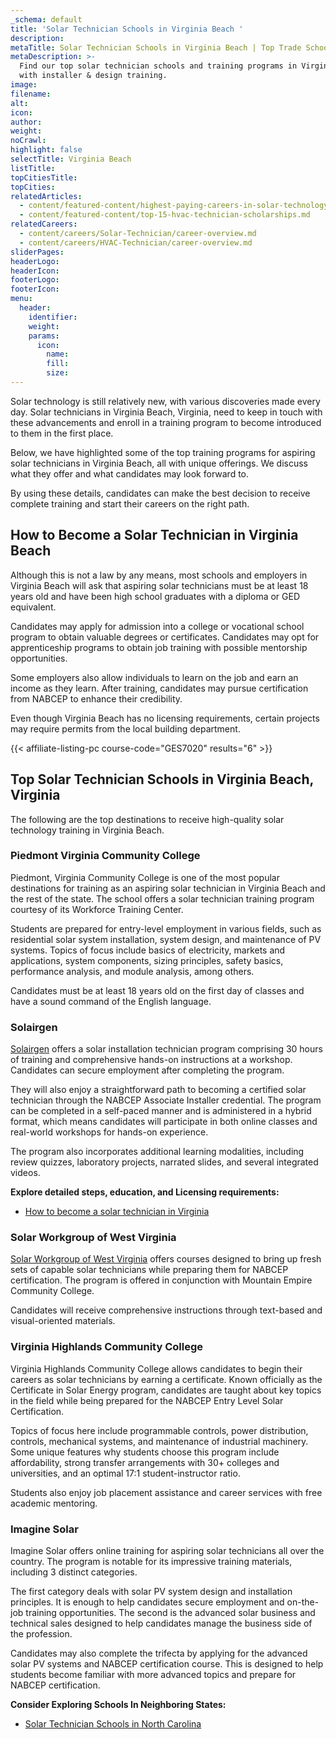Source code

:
 ```yaml
---
_schema: default
title: 'Solar Technician Schools in Virginia Beach '
description:
metaTitle: Solar Technician Schools in Virginia Beach | Top Trade Schools
metaDescription: >-
  Find our top solar technician schools and training programs in Virginia Beach
  with installer & design training.
image:
filename:
alt:
icon:
author:
weight:
noCrawl:
highlight: false
selectTitle: Virginia Beach
listTitle:
topCitiesTitle:
topCities:
relatedArticles:
  - content/featured-content/highest-paying-careers-in-solar-technology.md
  - content/featured-content/top-15-hvac-technician-scholarships.md
relatedCareers:
  - content/careers/Solar-Technician/career-overview.md
  - content/careers/HVAC-Technician/career-overview.md
sliderPages:
headerLogo:
headerIcon:
footerLogo:
footerIcon:
menu:
  header:
    identifier:
    weight:
    params:
      icon:
        name:
        fill:
        size:
---
```

Solar technology is still relatively new, with various discoveries made every day. Solar technicians in Virginia Beach, Virginia, need to keep in touch with these advancements and enroll in a training program to become introduced to them in the first place.

Below, we have highlighted some of the top training programs for aspiring solar technicians in Virginia Beach, all with unique offerings. We discuss what they offer and what candidates may look forward to.

By using these details, candidates can make the best decision to receive complete training and start their careers on the right path.

## **How to Become a Solar Technician in Virginia Beach**

Although this is not a law by any means, most schools and employers in Virginia Beach will ask that aspiring solar technicians must be at least 18 years old and have been high school graduates with a diploma or GED equivalent.

Candidates may apply for admission into a college or vocational school program to obtain valuable degrees or certificates. Candidates may opt for apprenticeship programs to obtain job training with possible mentorship opportunities.

Some employers also allow individuals to learn on the job and earn an income as they learn. After training, candidates may pursue certification from NABCEP to enhance their credibility.

Even though Virginia Beach has no licensing requirements, certain projects may require permits from the local building department.

{{< affiliate-listing-pc course-code="GES7020" results="6" >}}

## **Top Solar Technician Schools in Virginia Beach, Virginia**

The following are the top destinations to receive high-quality solar technology training in Virginia Beach.

### **Piedmont Virginia Community College**

Piedmont, Virginia Community College is one of the most popular destinations for training as an aspiring solar technician in Virginia Beach and the rest of the state. The school offers a solar technician training program courtesy of its Workforce Training Center.

Students are prepared for entry-level employment in various fields, such as residential solar system installation, system design, and maintenance of PV systems. Topics of focus include basics of electricity, markets and applications, system components, sizing principles, safety basics, performance analysis, and module analysis, among others.

Candidates must be at least 18 years old on the first day of classes and have a sound command of the English language.

### **Solairgen**

[Solairgen](https://solairgen.com/) offers a solar installation technician program comprising 30 hours of training and comprehensive hands-on instructions at a workshop. Candidates can secure employment after completing the program.

They will also enjoy a straightforward path to becoming a certified solar technician through the NABCEP Associate Installer credential. The program can be completed in a self-paced manner and is administered in a hybrid format, which means candidates will participate in both online classes and real-world workshops for hands-on experience.

The program also incorporates additional learning modalities, including review quizzes, laboratory projects, narrated slides, and several integrated videos.

**Explore detailed steps, education, and Licensing requirements:**

* [How to become a solar technician in Virginia](https://toptradeschool.com/near-you/solar-technician/virginia/)

### **Solar Workgroup of West Virginia**

[Solar Workgroup of West Virginia](https://swvasolar.org/) offers courses designed to bring up fresh sets of capable solar technicians while preparing them for NABCEP certification. The program is offered in conjunction with Mountain Empire Community College.

Candidates will receive comprehensive instructions through text-based and visual-oriented materials.

### **Virginia Highlands Community College**

Virginia Highlands Community College allows candidates to begin their careers as solar technicians by earning a certificate. Known officially as the Certificate in Solar Energy program, candidates are taught about key topics in the field while being prepared for the NABCEP Entry Level Solar Certification.

Topics of focus here include programmable controls, power distribution, controls, mechanical systems, and maintenance of industrial machinery. Some unique features why students choose this program include affordability, strong transfer arrangements with 30+ colleges and universities, and an optimal 17:1 student-instructor ratio.

Students also enjoy job placement assistance and career services with free academic mentoring.

### **Imagine Solar**

Imagine Solar offers online training for aspiring solar technicians all over the country. The program is notable for its impressive training materials, including 3 distinct categories.

The first category deals with solar PV system design and installation principles. It is enough to help candidates secure employment and on-the-job training opportunities. The second is the advanced solar business and technical sales designed to help candidates manage the business side of the profession.

Candidates may also complete the trifecta by applying for the advanced solar PV systems and NABCEP certification course. This is designed to help students become familiar with more advanced topics and prepare for NABCEP certification.

**Consider Exploring Schools In Neighboring States:**

* [Solar Technician Schools in North Carolina](https://toptradeschools.com/near-you/solar-technician/north-carolina/)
====================
— Work request —
The output should be exactly the lines above from the line containing "Solar technology is" to the line containing "## **Top Solar", inclusive, with no other lines.

— Response area —
Solar technology is still relatively new, with various discoveries made every day. Solar technicians in Virginia Beach, Virginia, need to keep in touch with these advancements and enroll in a training program to become introduced to them in the first place.

Below, we have highlighted some of the top training programs for aspiring solar technicians in Virginia Beach, all with unique offerings. We discuss what they offer and what candidates may look forward to.

By using these details, candidates can make the best decision to receive complete training and start their careers on the right path.

## **How to Become a Solar Technician in Virginia Beach**

Although this is not a law by any means, most schools and employers in Virginia Beach will ask that aspiring solar technicians must be at least 18 years old and have been high school graduates with a diploma or GED equivalent.

Candidates may apply for admission into a college or vocational school program to obtain valuable degrees or certificates. Candidates may opt for apprenticeship programs to obtain job training with possible mentorship opportunities.

Some employers also allow individuals to learn on the job and earn an income as they learn. After training, candidates may pursue certification from NABCEP to enhance their credibility.

Even though Virginia Beach has no licensing requirements, certain projects may require permits from the local building department.

{{< affiliate-listing-pc course-code="GES7020" results="6" >}}

## **Top Solar Technician Schools in Virginia Beach, Virginia**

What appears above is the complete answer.